António Guterres was delivering introductory remarks at an open briefing held just weeks after United States President Donald Trump announced a controversial peace plan for the region. 

With the Palestinian President present in the Council chamber, together with Israel’s Ambassador, the UN chief reiterated the Organization’s continued support for a two-State solution: “This is a time for dialogue, for reconciliation, for reason”, he said.  

“I urge Israeli and Palestinian leaders to demonstrate the necessary will required to advance the goal of a just and lasting peace, which the international community must support.”

Time to ‘move the process forward’: Mladenov 

The US plan would legalize Israeli settlements in the West Bank and East Jerusalem and allow annexation of parts of the West Bank, while Jerusalem would remain the “undivided” capital of Israel, among other proposals. 

The UN Special Coordinator for the Middle East Peace Process reported that it has been rejected by the Palestinian Government, the League of Arab States, the Organization of Islamic Cooperation and some members of the African Union. 

“Today is the time to hear proposals on how to move the process forward”, said Nickolay Mladenov, “and to find our way back to a mutually agreed mediation framework that ensures meaningful negotiations can restart.” 

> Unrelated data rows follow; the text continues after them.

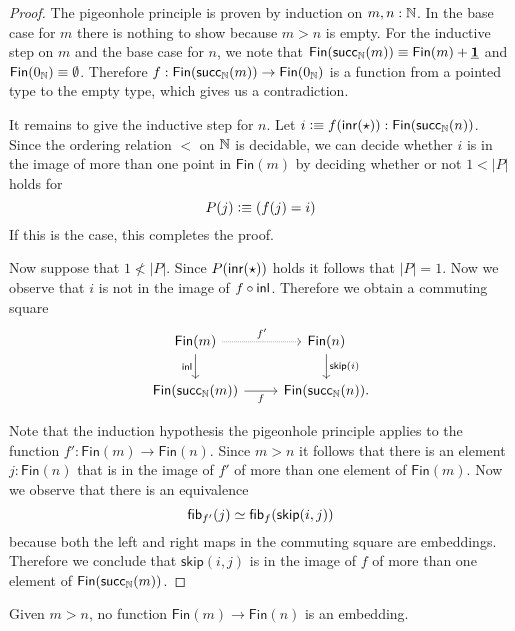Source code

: \begin{proof}
  The pigeonhole principle is proven by induction on $m,n:{\mathbb{N}}$. In the base case for $m$ there is nothing to show because $m>n$ is empty. For the inductive step on $m$ and the base case for $n$, we note that $\mathsf{Fin}(\mathsf{succ}_{{\mathbb{N}}}(m))\equiv \mathsf{Fin}(m)+\underline{\mathbf{1}}$ and $\mathsf{Fin}(0_{{\mathbb{N}}})\equiv \emptyset$. Therefore $f:\mathsf{Fin}(\mathsf{succ}_{{\mathbb{N}}}(m))\to\mathsf{Fin}(0_{{\mathbb{N}}})$ is a function from a pointed type to the empty type, which gives us a contradiction.

  It remains to give the inductive step for $n$. Let $i\vcentcolon\equiv f({\mathsf{inr}}(\star)):\mathsf{Fin}(\mathsf{succ}_{{\mathbb{N}}}(n))$. Since the ordering relation $<$ on ${\mathbb{N}}$ is decidable, we can decide whether $i$ is in the image of more than one point in $\mathsf{Fin}(m)$ by deciding whether or not $1<|P|$ holds for
  \begin{equation*}
    P(j)\vcentcolon\equiv (f(j)=i)
  \end{equation*}
  If this is the case, this completes the proof.

  Now suppose that $1\not<|P|$. Since $P({\mathsf{inr}}(\star))$ holds it follows that $|P|=1$. Now we observe that $i$ is not in the image of $f\circ {\mathsf{inl}}$. Therefore we obtain a commuting square
  \begin{equation*}
    \begin{tikzcd}
      \mathsf{Fin}(m) \arrow[r,densely dotted,"{f'}"] \arrow[d,swap,"\inl"] & \mathsf{Fin}(n) \arrow[d,"{\mathsf{skip}(i)}"] \\
      \mathsf{Fin}(\succN(m)) \arrow[r,swap,"f"] & \mathsf{Fin}(\succN(n)).
    \end{tikzcd}
  \end{equation*}

  Note that the induction hypothesis the pigeonhole principle applies to the function $f':\mathsf{Fin}(m)\to\mathsf{Fin}(n)$. Since $m>n$ it follows that there is an element $j:\mathsf{Fin}(n)$ that is in the image of $f'$ of more than one element of $\mathsf{Fin}(m)$. Now we observe that there is an equivalence
  \begin{equation*}
    \mathsf{fib}_{f'}(j)\simeq \mathsf{fib}_{f}(\mathsf{skip}(i,j))
  \end{equation*}
  because both the left and right maps in the commuting square are embeddings. Therefore we conclude that $\mathsf{skip}(i,j)$ is in the image of $f$ of more than one element of $\mathsf{Fin}(\mathsf{succ}_{{\mathbb{N}}}(m))$. 
 \end{proof}

\begin{cor}\label{cor:pigeonhole}
  Given $m>n$, no function $\mathsf{Fin}(m)\to\mathsf{Fin}(n)$ is an embedding.
\end{cor}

He added that there had been a violent reaction throughout the occupied West Bank and in Gaza shortly after it was unveiled. 

“Just as unilateral steps will not resolve the conflict, those who reject the proposal should not turn to violence.  That would be the worst possible response at this sensitive moment,” he said. 

“Indeed, what is needed is political leadership and serious reflection on what needs to be done to bring the parties back to the negotiating table.”  

UN Photo/Eskinder Debebe
Mahmoud Abbas, President of the State of Palestine, addresses the UN Security Council on the situation in the Middle East, including the Palestinian question.

Palestinian rejection 

Palestinian President Mahmoud Abbas told the Council that the US plan will not bring peace or stability to the region as it annuls the legitimacy of Palestinians’ rights, including the right to self-determination. 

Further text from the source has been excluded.